Limassol is the second-largest city in Cyprus and the most southern in Europe. The Greek people pronounce it as Lemesos. The city stretches along a long stretch of beach and has one of the busiest Mediterranean ports. Visitors and ex-pats have plenty to do and see in this cosmopolitan hub of Cyprus. In addition to being a busy port and thriving tourist destination, Limassol offers a glimpse into Cypriot history, cuisine, and culture.
With its many archaeological sites and an array of designer shops, Limassol provides the opportunity to explore many ancient sites. The city served as a strategic garrison for Richard the Lionheart during the Third Crusade. Two ancient kingdoms once existed on the island of Cyprus - Kourion, and Amathus. Take a European cruise and see more of Limassol's highlights!

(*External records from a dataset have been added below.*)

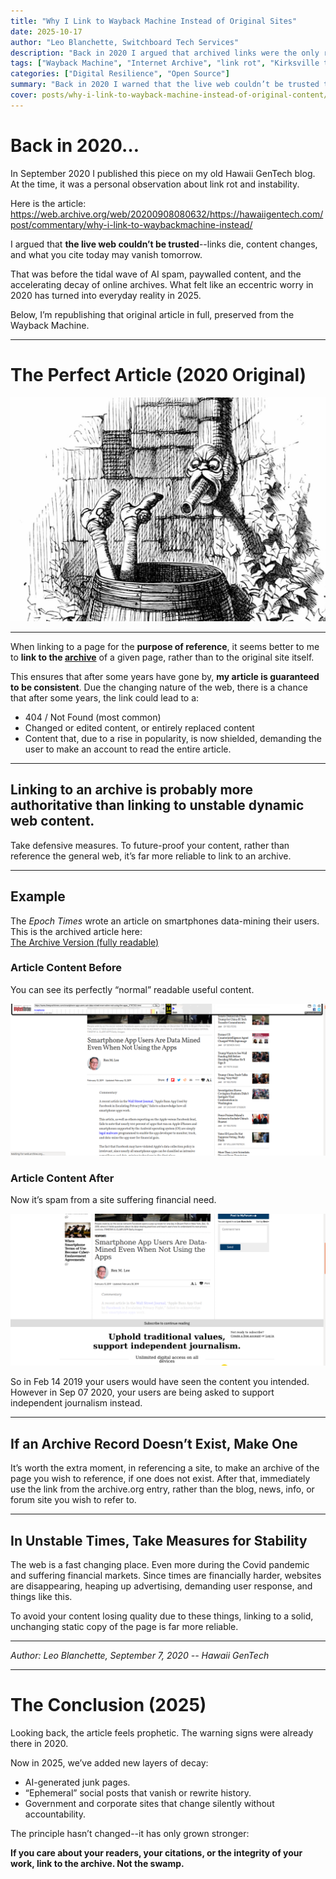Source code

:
 ```yaml
---
title: "Why I Link to Wayback Machine Instead of Original Sites"
date: 2025-10-17
author: "Leo Blanchette, Switchboard Tech Services"
description: "Back in 2020 I argued that archived links were the only reliable way to reference the web. Five years later, it’s even more true."
tags: ["Wayback Machine", "Internet Archive", "link rot", "Kirksville tech"]
categories: ["Digital Resilience", "Open Source"]
summary: "Back in 2020 I warned that the live web couldn’t be trusted to stay stable. Today, it’s worse than ever."
cover: posts/why-i-link-to-wayback-machine-instead-of-original-content/images/the-collapse.jpg
---
```


# Back in 2020…

In September 2020 I published this piece on my old Hawaii GenTech blog. At the time, it was a personal observation about link rot and instability.  

Here is the article: https://web.archive.org/web/20200908080632/https://hawaiigentech.com/post/commentary/why-i-link-to-waybackmachine-instead/ 

I argued that **the live web couldn’t be trusted**--links die, content changes, and what you cite today may vanish tomorrow.  

That was before the tidal wave of AI spam, paywalled content, and the accelerating decay of online archives. What felt like an eccentric worry in 2020 has turned into everyday reality in 2025.  

Below, I’m republishing that original article in full, preserved from the Wayback Machine.  

---

# The Perfect Article (2020 Original)

![Wayback Machine](images/wayback.jpg)

---

When linking to a page for the **purpose of reference**, it seems better to me to **link to the [archive](https://archive.org/)** of a given page, rather than to the original site itself.

This ensures that after some years have gone by, **my article is guaranteed to be consistent**. Due the changing nature of the web, there is a chance that after some years, the link could lead to a:

- 404 / Not Found (most common)  
- Changed or edited content, or entirely replaced content  
- Content that, due to a rise in popularity, is now shielded, demanding the user to make an account to read the entire article.  

---

## Linking to an archive is probably more authoritative than linking to unstable dynamic web content.

Take defensive measures. To future-proof your content, rather than reference the general web, it’s far more reliable to link to an archive.  

---

## Example

The *Epoch Times* wrote an article on smartphones data-mining their users. This is the archived article here:  
[The Archive Version (fully readable)](https://web.archive.org/web/20190214015500/https://www.theepochtimes.com/smartphone-app-users-are-data-mined-even-when-not-using-the-apps_2787202.html)

### Article Content Before

You can see its perfectly “normal” readable useful content.  

![Article link before...](images/link-content-before.png)

### Article Content After

Now it’s spam from a site suffering financial need.  

![Article Link Content After](images/link-content-after.png)

So in Feb 14 2019 your users would have seen the content you intended. However in Sep 07 2020, your users are being asked to support independent journalism instead.  

---

## If an Archive Record Doesn’t Exist, Make One

It’s worth the extra moment, in referencing a site, to make an archive of the page you wish to reference, if one does not exist. After that, immediately use the link from the archive.org entry, rather than the blog, news, info, or forum site you wish to refer to.  

---

## In Unstable Times, Take Measures for Stability

The web is a fast changing place. Even more during the Covid pandemic and suffering financial markets. Since times are financially harder, websites are disappearing, heaping up advertising, demanding user response, and things like this.  

To avoid your content losing quality due to these things, linking to a solid, unchanging static copy of the page is far more reliable.  

---

*Author: Leo Blanchette, September 7, 2020 -- Hawaii GenTech*

---

# The Conclusion (2025)

Looking back, the article feels prophetic. The warning signs were already there in 2020.  

Now in 2025, we’ve added new layers of decay:  
- AI-generated junk pages.  
- “Ephemeral” social posts that vanish or rewrite history.  
- Government and corporate sites that change silently without accountability.  

The principle hasn’t changed--it has only grown stronger:  

**If you care about your readers, your citations, or the integrity of your work, link to the archive. Not the swamp.**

The strategic location of Cyprus, bridging Europe and the Levant, has drawn visitors for hundreds of years. The Mediterranean island has been shaped by all its peoples, from Neolithic settlements to Bronze Age copper mines that gave it its name, to ancient Greeks and Romans, with elaborate mosaics, and crusaders, who built good castles. In Nicosia, the capital, Venetians built majestic stone bridges and walls.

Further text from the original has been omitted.